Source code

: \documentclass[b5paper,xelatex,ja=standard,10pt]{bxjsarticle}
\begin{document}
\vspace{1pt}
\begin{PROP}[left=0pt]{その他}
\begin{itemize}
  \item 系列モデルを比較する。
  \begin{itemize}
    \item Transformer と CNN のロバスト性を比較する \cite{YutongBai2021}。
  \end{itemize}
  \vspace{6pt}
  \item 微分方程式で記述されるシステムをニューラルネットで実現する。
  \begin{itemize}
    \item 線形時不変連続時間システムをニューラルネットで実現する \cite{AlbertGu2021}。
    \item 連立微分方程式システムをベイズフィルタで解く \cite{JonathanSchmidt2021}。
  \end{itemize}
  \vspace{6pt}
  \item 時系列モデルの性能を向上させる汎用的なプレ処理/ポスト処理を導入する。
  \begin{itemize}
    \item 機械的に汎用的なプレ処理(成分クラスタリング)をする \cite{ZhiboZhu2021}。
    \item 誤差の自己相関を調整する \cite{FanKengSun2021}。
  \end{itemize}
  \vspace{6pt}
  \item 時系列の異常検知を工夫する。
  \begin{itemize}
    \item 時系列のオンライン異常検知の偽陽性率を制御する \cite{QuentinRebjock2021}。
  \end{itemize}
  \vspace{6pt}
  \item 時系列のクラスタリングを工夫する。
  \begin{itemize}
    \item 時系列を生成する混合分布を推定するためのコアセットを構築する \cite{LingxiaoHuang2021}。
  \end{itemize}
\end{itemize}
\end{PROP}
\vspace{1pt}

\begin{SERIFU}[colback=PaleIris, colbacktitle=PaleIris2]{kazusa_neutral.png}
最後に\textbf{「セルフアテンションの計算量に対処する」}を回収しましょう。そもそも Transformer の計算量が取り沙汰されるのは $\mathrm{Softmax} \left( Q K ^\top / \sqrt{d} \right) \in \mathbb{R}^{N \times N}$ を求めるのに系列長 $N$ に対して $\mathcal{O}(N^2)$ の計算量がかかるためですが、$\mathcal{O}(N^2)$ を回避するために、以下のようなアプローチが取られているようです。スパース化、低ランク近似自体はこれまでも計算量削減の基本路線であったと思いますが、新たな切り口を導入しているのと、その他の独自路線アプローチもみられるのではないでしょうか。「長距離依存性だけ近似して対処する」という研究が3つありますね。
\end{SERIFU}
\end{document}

::::::

**Work to complete:**
Scan the preceding listing for lines that contain the word "SERIFU". Give only how many there are.

**Problem solution:**
2